__TASK BRIEF__
What lines in the data below mention the string "dann"? Copy them out.

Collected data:
[Start of section]
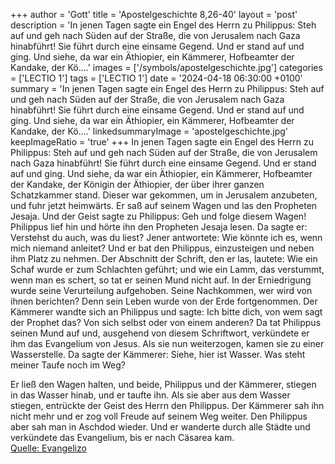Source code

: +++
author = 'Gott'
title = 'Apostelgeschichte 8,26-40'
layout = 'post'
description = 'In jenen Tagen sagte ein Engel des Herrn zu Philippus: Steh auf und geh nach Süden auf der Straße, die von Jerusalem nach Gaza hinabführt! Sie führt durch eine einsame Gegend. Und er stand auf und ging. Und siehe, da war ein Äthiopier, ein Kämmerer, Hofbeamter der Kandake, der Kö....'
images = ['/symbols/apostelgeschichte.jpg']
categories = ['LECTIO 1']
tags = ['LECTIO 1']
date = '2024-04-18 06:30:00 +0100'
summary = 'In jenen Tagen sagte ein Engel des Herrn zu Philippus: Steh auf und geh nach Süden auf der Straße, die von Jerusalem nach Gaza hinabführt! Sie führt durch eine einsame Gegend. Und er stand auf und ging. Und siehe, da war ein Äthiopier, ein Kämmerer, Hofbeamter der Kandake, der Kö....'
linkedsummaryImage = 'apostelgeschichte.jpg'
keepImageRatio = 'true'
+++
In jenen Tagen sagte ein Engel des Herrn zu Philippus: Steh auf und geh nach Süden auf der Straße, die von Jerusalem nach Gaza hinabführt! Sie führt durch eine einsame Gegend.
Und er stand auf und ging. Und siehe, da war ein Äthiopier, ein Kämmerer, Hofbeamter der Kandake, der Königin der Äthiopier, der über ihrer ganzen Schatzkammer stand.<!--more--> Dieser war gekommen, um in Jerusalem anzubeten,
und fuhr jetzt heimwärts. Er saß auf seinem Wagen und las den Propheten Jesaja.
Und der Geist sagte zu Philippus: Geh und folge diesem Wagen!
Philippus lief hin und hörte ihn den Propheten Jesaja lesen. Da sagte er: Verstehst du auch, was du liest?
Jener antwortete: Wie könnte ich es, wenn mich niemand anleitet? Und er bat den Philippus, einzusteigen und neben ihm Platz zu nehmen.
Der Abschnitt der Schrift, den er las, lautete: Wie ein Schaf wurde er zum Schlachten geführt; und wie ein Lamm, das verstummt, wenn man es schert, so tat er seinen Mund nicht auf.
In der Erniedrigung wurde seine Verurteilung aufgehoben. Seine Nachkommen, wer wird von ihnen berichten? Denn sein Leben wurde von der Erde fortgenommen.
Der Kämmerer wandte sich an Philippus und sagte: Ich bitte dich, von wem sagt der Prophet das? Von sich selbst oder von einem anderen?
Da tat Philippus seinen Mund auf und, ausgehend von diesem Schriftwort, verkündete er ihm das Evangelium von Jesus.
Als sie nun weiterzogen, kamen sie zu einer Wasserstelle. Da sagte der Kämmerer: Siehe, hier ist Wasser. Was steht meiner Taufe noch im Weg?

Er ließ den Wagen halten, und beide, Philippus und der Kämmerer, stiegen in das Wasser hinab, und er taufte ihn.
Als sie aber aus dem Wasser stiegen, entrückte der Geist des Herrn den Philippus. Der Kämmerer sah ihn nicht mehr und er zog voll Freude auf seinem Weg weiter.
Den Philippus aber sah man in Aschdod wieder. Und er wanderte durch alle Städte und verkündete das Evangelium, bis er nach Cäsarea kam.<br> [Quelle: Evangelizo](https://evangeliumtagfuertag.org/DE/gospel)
[End of section]
[Start of section]
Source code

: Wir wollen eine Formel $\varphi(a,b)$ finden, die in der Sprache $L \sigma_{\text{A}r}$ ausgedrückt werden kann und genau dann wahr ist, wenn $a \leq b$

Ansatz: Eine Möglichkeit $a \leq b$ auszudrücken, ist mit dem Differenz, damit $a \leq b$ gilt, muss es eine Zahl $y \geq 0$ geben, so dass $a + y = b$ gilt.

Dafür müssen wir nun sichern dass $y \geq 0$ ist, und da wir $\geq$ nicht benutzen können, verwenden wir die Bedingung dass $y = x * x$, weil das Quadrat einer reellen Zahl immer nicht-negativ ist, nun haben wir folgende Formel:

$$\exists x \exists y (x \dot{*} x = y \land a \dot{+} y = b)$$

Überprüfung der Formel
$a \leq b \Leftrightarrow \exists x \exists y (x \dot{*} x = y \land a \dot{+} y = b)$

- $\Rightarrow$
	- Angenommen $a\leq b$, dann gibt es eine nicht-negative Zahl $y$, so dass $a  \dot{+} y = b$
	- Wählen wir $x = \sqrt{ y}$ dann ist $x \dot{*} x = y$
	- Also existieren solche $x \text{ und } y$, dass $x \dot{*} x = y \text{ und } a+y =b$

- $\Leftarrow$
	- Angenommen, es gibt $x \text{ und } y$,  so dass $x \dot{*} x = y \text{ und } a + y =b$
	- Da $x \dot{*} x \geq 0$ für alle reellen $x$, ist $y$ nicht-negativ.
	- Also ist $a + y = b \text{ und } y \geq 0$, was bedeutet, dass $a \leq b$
[End of section]
[Start of section]
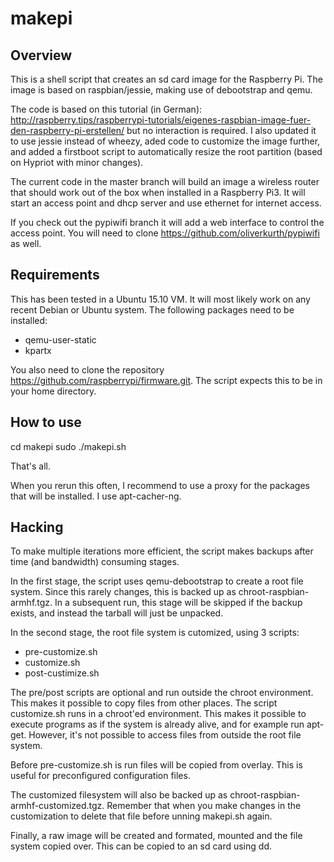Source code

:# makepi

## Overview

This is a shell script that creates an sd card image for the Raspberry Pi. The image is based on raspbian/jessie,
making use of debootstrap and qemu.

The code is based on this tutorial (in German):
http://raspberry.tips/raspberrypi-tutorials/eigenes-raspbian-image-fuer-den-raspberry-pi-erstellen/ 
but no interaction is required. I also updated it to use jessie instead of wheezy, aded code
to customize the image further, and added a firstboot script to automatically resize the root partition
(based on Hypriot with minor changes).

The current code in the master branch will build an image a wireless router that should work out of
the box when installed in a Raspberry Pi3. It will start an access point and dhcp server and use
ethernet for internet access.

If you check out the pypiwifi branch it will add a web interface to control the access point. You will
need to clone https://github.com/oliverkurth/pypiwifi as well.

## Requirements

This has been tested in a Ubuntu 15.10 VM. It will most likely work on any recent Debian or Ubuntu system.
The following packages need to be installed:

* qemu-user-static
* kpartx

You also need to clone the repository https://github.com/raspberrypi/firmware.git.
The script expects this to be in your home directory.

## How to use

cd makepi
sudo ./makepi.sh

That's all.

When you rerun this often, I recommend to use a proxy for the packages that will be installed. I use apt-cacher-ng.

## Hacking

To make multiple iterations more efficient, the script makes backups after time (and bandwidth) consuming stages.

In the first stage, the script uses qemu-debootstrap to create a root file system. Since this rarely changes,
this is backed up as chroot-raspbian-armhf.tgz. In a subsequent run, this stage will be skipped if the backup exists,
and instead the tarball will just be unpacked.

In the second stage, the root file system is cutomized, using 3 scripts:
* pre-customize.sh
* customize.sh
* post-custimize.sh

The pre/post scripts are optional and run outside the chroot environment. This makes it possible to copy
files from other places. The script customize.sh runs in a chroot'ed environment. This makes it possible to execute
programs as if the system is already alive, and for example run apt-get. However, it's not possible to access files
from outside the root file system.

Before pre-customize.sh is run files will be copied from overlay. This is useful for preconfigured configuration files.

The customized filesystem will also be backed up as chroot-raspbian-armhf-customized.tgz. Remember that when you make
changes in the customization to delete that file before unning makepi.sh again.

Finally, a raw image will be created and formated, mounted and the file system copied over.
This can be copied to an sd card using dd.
[End of section]
__SOLUTION TO THIS TASK__
: Wir wollen eine Formel $\varphi(a,b)$ finden, die in der Sprache $L \sigma_{\text{A}r}$ ausgedrückt werden kann und genau dann wahr ist, wenn $a \leq b$
	- Angenommen $a\leq b$, dann gibt es eine nicht-negative Zahl $y$, so dass $a  \dot{+} y = b$
	- Wählen wir $x = \sqrt{ y}$ dann ist $x \dot{*} x = y$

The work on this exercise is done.